Position Summary:
The Senior Machine Learning Engineer builds Machine Learning models, particularly NLP and LLM, and executes large NLP/LLM models on a cloud environment at scale. This role is essential in experienced learning, advancing machine learning skillset, and sharing knowledge with others. As a senior member of the team, the Sr. ML Engineer works well individually and in a team. You have a passion for Machine Learning and enjoy researching state-of-the-art NLP and LLM techniques and applying them to the education domain. You have initiative and follow through with your tasks while communicating with peers on status. The Senior Machine Learning Engineer applies direct ML knowledge and skills to make a direct impact on improving student learning experiences. This role has the courage to challenge the current state and propose innovative ideas. As a great communicator, the Senior Machine Learning Engineer works with cross-functional teams.

Job Details:

  • Work from Home
  • Monday to Friday | 9 AM to 6 PM MST
  • 12 AM to 9 AM Philippine Time

Responsibilities:

  • Works closely with the MLE manager to define NLP initiatives, roadmaps, and strategies.
  • Collaborates with the product team and project stakeholders to convert business requirements into requisite NLP capabilities.
  • Develops, deploys, and optimizes state-of-the-art LLM models for diverse NLP applications.
  • Utilizes NLP/LLM techniques to discover valuable insights from unstructured data sources such as call transcripts, emails, mentor notes, etc.
  • Utilizes generative AI to build the next-generation learning experience.
  • Executes the entire ML development lifecycle including model research, data processing, model training and fine-tuning, model experimenting and evaluation, model improvement, as well as model deployment.
  • Collaborates with the Data Engineer team to develop and implement the data processing pipeline to ensure high-quality input for model training and inference.
  • Collaborates with the MLOps team to deploy ML models to the production environment, ensuring scalability, reliability, and performance.
  • Collaborates with the Software, Infrastructure, and Security teams to integrate ML solutions seamlessly into the ecosystem.
  • Stays up to date with state-of-the-art technologies of LLM, NLP, and Deep Learning, and proactively applies them to use cases to drive innovation.
  • Works with other team members to create standards and guidelines for ML.
  • Follows Agile, ML best practices, and company processes.
  • Communicates status and updates with leadership, team members, and other teams.
  • Mentors and provides guidance to junior team members.
  • Investigates trends and needs for ML models.
  • Performs other related duties as assigned.

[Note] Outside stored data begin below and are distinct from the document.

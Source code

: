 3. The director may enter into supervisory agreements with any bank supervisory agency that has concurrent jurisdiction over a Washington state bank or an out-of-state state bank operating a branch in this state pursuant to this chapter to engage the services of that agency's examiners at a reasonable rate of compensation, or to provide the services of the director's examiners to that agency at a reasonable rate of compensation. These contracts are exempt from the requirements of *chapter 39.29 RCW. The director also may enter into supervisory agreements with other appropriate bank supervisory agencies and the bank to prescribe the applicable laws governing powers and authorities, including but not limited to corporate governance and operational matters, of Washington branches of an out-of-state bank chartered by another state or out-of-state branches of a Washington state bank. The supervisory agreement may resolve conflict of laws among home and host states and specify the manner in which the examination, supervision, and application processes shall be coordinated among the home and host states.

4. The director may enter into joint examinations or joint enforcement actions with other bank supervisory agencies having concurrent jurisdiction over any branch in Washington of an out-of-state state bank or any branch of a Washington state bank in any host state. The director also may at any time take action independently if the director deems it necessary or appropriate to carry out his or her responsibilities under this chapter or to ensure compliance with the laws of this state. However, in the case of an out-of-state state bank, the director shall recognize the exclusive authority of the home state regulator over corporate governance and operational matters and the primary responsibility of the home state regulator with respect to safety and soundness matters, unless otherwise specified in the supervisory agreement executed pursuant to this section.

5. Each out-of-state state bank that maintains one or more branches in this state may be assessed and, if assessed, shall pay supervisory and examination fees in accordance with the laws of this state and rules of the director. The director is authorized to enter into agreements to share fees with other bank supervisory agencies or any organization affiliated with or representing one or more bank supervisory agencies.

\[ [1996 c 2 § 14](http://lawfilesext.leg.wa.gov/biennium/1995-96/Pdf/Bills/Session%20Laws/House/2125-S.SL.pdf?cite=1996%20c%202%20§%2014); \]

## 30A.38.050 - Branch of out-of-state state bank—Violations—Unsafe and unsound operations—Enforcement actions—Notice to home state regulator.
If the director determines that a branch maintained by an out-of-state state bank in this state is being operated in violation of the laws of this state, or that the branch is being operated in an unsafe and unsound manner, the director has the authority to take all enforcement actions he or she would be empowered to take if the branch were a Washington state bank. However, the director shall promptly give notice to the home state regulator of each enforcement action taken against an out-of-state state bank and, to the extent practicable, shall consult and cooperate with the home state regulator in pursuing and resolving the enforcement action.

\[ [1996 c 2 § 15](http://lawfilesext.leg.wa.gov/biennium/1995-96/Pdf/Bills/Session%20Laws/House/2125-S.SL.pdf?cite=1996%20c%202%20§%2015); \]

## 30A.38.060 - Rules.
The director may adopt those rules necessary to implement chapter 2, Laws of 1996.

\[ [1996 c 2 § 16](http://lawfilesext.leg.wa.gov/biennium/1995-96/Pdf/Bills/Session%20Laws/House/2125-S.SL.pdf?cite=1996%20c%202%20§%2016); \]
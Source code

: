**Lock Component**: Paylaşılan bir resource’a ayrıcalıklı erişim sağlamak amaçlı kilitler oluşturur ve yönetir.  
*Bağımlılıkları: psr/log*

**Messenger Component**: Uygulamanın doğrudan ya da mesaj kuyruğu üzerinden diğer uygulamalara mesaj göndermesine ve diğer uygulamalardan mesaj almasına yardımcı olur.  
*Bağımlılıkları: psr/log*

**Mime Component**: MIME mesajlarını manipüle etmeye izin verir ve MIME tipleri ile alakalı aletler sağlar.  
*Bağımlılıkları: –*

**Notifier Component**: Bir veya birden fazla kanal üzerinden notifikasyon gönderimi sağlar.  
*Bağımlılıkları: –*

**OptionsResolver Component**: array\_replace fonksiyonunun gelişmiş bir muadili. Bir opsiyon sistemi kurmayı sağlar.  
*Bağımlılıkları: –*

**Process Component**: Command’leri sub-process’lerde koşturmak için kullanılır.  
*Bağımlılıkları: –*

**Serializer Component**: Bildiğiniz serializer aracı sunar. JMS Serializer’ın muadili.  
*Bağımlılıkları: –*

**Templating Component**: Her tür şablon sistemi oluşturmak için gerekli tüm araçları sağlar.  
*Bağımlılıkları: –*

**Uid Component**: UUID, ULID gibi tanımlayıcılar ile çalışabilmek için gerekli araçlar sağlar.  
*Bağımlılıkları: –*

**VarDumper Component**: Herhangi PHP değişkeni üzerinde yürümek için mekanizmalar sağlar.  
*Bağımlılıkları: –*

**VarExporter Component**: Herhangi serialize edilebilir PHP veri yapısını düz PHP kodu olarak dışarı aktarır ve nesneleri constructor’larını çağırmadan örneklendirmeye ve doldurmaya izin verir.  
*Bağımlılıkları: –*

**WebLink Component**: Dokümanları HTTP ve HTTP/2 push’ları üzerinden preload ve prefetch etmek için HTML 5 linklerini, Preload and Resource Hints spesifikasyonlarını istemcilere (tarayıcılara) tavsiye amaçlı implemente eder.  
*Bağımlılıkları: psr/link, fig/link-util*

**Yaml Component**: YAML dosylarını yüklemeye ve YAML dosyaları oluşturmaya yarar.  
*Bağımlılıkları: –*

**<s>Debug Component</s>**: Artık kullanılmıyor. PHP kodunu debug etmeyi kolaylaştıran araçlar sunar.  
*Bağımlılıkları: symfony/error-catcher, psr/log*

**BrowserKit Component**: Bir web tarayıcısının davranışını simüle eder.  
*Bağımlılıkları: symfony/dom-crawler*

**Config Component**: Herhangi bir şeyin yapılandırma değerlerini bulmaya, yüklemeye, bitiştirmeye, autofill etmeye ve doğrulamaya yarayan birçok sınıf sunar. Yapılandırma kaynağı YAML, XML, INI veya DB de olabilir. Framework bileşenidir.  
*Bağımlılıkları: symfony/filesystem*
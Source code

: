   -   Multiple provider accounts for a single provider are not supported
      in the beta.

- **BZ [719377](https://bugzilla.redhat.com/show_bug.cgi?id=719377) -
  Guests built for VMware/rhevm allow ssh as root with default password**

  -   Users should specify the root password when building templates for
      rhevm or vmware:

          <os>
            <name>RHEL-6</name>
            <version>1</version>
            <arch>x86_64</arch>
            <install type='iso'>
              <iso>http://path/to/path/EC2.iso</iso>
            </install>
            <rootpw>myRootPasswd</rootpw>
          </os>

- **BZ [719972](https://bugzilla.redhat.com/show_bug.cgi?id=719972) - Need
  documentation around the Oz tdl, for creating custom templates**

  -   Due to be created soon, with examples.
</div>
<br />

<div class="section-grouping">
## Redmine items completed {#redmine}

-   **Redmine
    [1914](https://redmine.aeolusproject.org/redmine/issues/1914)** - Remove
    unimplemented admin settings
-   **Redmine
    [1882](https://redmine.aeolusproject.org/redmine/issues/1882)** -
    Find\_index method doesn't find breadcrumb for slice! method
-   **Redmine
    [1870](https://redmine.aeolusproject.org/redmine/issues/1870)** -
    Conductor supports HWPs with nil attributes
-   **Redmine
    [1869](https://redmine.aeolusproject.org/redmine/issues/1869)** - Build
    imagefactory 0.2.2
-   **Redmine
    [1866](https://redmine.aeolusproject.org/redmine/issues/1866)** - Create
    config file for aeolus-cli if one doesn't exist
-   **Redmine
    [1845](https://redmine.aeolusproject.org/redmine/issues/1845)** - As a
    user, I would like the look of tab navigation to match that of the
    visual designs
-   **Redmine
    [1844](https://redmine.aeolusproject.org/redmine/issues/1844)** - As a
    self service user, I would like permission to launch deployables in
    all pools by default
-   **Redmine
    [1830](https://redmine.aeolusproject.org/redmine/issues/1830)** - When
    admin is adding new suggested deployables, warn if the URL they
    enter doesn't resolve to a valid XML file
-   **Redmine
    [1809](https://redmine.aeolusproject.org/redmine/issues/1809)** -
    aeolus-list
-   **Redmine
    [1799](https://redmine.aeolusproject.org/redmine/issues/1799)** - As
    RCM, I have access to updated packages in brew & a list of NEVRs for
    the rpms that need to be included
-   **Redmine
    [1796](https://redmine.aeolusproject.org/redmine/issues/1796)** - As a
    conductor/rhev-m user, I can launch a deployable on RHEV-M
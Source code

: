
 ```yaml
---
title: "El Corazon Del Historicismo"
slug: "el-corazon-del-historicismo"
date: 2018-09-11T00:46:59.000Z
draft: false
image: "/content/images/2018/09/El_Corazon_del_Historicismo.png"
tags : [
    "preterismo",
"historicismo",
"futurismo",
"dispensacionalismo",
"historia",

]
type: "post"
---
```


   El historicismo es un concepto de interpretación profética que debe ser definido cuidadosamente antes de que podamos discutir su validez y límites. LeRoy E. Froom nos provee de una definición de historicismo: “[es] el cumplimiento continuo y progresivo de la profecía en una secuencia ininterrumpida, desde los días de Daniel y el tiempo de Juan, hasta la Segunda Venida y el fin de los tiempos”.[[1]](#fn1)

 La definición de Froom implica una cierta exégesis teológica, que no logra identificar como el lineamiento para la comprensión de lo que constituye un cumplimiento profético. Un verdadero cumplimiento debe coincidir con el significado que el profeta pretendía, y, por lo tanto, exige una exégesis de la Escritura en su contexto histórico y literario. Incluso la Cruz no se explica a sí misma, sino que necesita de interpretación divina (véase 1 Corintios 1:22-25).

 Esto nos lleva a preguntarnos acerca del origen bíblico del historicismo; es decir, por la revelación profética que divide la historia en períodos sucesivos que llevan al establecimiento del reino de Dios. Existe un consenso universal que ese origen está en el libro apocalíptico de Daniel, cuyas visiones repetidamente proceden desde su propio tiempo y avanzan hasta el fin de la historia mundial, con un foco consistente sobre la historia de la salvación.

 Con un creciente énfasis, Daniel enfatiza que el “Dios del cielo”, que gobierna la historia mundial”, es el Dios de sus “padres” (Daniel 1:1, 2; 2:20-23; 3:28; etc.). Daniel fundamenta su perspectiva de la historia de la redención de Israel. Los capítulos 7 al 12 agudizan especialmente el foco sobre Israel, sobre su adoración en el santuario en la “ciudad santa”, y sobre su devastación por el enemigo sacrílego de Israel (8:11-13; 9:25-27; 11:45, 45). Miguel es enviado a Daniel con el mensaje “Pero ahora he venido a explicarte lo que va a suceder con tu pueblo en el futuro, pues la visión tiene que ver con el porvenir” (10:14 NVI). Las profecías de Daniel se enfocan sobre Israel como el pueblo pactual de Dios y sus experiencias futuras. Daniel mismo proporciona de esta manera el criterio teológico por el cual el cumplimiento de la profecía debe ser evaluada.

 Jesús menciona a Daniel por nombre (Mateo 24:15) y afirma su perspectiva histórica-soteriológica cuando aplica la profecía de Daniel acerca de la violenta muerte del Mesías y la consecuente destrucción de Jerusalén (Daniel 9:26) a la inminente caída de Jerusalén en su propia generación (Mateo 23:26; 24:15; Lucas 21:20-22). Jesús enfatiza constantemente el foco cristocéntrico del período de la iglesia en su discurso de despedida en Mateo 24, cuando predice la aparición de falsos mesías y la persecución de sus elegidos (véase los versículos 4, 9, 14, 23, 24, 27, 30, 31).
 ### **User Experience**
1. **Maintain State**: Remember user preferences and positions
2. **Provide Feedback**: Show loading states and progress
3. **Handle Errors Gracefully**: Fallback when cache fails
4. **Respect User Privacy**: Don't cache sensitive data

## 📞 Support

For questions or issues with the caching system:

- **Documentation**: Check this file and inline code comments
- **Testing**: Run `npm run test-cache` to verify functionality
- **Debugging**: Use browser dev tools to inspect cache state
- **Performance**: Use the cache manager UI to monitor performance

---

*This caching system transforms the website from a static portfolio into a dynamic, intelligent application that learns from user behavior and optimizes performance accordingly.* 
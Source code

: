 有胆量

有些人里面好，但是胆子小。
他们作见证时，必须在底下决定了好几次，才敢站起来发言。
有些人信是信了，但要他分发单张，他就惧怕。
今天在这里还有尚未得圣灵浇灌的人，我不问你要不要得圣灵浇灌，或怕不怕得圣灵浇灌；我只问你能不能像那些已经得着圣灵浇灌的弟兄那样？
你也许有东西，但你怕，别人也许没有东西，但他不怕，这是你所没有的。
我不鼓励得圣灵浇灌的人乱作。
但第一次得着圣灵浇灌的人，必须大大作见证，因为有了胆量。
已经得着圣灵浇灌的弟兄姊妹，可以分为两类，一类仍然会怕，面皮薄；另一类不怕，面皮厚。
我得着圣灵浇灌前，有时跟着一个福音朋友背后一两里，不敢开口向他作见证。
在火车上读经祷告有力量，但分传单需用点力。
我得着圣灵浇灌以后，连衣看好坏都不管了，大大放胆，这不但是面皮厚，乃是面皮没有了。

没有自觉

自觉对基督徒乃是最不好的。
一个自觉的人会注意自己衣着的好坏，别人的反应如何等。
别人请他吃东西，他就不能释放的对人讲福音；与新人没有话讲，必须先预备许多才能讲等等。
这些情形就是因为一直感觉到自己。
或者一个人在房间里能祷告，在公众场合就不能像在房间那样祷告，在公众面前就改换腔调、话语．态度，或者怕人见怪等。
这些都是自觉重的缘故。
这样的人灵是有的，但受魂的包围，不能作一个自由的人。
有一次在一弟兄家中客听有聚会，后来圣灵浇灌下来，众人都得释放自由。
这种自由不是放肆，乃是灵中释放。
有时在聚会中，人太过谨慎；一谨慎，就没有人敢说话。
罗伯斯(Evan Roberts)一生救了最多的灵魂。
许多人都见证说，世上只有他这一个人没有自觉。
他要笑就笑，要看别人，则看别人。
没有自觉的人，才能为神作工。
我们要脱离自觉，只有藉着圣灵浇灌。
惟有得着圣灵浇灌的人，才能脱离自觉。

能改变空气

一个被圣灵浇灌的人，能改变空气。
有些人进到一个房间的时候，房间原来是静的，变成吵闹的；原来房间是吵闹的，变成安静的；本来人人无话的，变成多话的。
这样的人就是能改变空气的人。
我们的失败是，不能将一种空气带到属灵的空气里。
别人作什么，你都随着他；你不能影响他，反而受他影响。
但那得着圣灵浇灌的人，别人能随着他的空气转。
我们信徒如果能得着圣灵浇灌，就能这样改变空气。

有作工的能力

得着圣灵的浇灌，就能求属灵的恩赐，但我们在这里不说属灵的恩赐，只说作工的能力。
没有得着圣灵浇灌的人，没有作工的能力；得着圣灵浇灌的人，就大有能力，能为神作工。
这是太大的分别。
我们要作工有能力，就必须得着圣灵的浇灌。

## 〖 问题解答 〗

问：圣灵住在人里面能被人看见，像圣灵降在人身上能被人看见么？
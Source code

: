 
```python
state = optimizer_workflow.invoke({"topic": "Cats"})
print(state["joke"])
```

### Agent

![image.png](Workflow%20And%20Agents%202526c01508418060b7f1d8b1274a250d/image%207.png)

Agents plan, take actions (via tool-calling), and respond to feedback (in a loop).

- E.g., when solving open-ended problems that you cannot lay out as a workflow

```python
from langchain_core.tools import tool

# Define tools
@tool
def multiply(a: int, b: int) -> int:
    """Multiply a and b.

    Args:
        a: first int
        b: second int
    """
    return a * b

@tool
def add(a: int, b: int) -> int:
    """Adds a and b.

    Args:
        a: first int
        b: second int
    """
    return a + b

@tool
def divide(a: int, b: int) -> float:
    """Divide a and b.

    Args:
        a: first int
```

Knowledge, Skills, and Abilities:

  • Experience operating high-availability, fault-tolerant, scalable, distributed software/infrastructure in production utilizing GitOps practices (Terraform preferred).
  • Experience with existing MLOps frameworks (Databricks, Seldon, Sagemaker, DVC, etc.).
  • Strong background with either Scala (Java), Go, or Python programming experience.
  • Substantial experience operating big data infrastructure in a cloud-based ecosystem (AWS preferred).
  • Solid understanding of traffic management and networking concepts.
  • Experience with stream-processing systems (ksqlDB, Spark Streaming, Apache Beam/Flink, etc.).
  • Experience with software engineering standard methodologies (unit testing, code reviews, design documents, continuous delivery).
  • Develop and deploy production-grade services, SDKs, and data infrastructure emphasizing performance, scalability, and self-service.
  • Ability to conceptualize and articulate ideas clearly and concisely.
  • Entrepreneurial or intrapreneurial experience leading the creation of a new product and organization.

Job Qualifications:

Minimum Qualifications:

  • M.S. degree or higher in Computer Science, Software Engineering, Data Science, Machine Learning/Deep Learning, Math, Physics, or any related field.
  • 5+ years of industry experience in Software Development within a cloud environment.
  • 3+ years of industry experience in building large-scale Machine Learning or Deep Learning models, carrying out the entire ML development lifecycle from POC to production release.
  • Deep understanding of NLP and LLM concepts, including language modeling, text classification, sentiment analysis, token embeddings, etc.
  • Proficient programming skills such as Python, R, SQL, etc.
  • Hands-on experience with one or more deep learning frameworks like PyTorch, TensorFlow, Hugging Face, etc.
  • Experience with leading cloud and data platforms such as AWS, Azure, Sagemaker, Databricks, etc.
  • Experience with data ETL, feature engineering, and visualization techniques.
  • Experience with open-source ML tools and APIs such as MLFlow, Streamlit, etc.
  • Excellent problem-solving abilities to analyze complex data and requirements towards practical solutions.
  • Excellent creative thinking skills to come up with new solutions and approaches.
  • Strong communication and collaboration capabilities, being able to work seamlessly with business stakeholders and cross-functional teams.
  • Comfortable working in a fast-paced, highly collaborative, dynamic work environment.

Preferred Qualifications:

  • PhD preferred.
  • Experience with Databricks preferred.
  • AWS cloud platform experience preferred.